55% of British people support making it compulsory to vote in general elections – but young people are less supportive
An influential think tank has recommended making it compulsory for young people to vote in the first general election they are able to, not long after US president Barack Obama said compulsory voting for everyone could be ‘transformative’. Australian citizens already face fines if they do not vote, and research suggests that compulsory voting can develop habitual engagement, lending support for the measure as a remedy to the UK’s declining voter turnout since the 1990s.
In the middle of the election campaign, YouGov asks if people have a duty to vote on May 7th, and if they should be forced.
Most British people (55%) would support making it compulsory for everyone to vote in general elections, with majority support reaching across all the political parties. YouGov research in America found a completely different picture, with 66% opposed to compulsory voting.
British 18-24 year olds, who were 23% less likely than over-65s to vote in 2010, are the only demographic to not support compulsory voting by a majority (46% support, 38% oppose). Over-60s, on the other hand, support the idea by 62-34%.

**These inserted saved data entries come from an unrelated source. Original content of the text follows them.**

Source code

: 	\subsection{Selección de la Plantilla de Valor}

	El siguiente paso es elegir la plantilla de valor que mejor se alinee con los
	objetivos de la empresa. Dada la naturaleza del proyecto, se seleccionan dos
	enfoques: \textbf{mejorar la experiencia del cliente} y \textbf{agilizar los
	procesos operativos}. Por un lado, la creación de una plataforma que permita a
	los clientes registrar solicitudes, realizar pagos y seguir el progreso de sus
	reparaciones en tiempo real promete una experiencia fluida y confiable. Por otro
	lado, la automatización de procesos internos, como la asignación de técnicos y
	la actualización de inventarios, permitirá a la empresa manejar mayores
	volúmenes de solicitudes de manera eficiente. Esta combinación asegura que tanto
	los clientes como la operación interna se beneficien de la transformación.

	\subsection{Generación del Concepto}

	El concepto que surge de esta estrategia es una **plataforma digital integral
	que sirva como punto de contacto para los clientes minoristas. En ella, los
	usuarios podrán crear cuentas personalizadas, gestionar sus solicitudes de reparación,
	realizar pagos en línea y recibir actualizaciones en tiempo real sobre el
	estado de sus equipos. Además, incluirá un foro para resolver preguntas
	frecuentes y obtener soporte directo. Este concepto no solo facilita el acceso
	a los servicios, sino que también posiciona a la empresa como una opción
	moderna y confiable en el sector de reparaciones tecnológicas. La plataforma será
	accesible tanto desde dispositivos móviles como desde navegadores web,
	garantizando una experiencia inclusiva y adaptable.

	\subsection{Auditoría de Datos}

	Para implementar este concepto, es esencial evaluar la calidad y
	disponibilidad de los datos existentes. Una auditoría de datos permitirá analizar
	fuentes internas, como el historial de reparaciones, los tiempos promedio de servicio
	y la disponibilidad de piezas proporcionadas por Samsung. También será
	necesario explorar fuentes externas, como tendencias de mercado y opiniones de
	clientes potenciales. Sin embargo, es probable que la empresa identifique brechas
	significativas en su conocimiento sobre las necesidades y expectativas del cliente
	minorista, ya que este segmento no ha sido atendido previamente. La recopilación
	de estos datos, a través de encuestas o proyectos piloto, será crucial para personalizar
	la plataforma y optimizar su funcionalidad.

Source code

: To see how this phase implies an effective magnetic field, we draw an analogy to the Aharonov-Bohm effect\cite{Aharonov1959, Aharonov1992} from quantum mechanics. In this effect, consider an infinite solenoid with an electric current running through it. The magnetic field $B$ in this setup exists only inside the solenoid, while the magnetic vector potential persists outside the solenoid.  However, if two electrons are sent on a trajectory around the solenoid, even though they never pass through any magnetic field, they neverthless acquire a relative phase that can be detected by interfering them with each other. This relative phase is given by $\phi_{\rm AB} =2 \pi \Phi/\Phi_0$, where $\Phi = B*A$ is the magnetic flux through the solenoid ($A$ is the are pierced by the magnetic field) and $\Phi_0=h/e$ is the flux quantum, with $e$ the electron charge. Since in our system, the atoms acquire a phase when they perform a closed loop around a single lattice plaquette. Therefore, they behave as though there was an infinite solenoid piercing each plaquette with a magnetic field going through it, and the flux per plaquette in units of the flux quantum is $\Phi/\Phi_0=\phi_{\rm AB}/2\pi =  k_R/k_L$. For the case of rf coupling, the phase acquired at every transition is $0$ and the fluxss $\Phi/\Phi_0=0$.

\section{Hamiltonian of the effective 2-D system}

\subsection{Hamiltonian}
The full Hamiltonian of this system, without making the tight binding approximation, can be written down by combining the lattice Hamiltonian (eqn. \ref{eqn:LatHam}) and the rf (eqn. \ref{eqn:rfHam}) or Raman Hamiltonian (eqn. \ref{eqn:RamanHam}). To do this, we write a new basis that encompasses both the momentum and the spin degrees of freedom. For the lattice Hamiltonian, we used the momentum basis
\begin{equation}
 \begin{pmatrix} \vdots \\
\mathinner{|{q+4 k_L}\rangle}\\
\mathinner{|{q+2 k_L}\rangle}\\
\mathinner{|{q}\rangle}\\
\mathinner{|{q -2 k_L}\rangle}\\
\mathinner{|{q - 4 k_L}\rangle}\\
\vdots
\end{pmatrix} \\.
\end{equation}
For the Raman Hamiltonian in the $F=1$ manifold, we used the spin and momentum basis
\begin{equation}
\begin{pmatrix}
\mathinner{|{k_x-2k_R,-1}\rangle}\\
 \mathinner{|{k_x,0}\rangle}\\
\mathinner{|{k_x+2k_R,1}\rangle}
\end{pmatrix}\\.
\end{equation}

While the vast majority agree that people do have a duty to vote (80%), young people are also the least likely (68%) to think such a duty exists.
Despite strong support for compulsory voting, British people may wish there was a better way to encourage voter engagement. Most people (53%) say it is an individual’s responsibility to decide whether to vote, rather than saying the government should work more to get people to vote (39%). And in a choice between compulsory voting and putting politics on the national curriculum, people are divided 32-32%.
In the general election of 1950, turnout was 83.9%. When Tony Blair was elected in 1997 turnout was 71.4%, but during his time in power it sunk to 59.4% in 2001 – the lowest level since 1918. This has since recovered slightly, to 65.1% in 2010.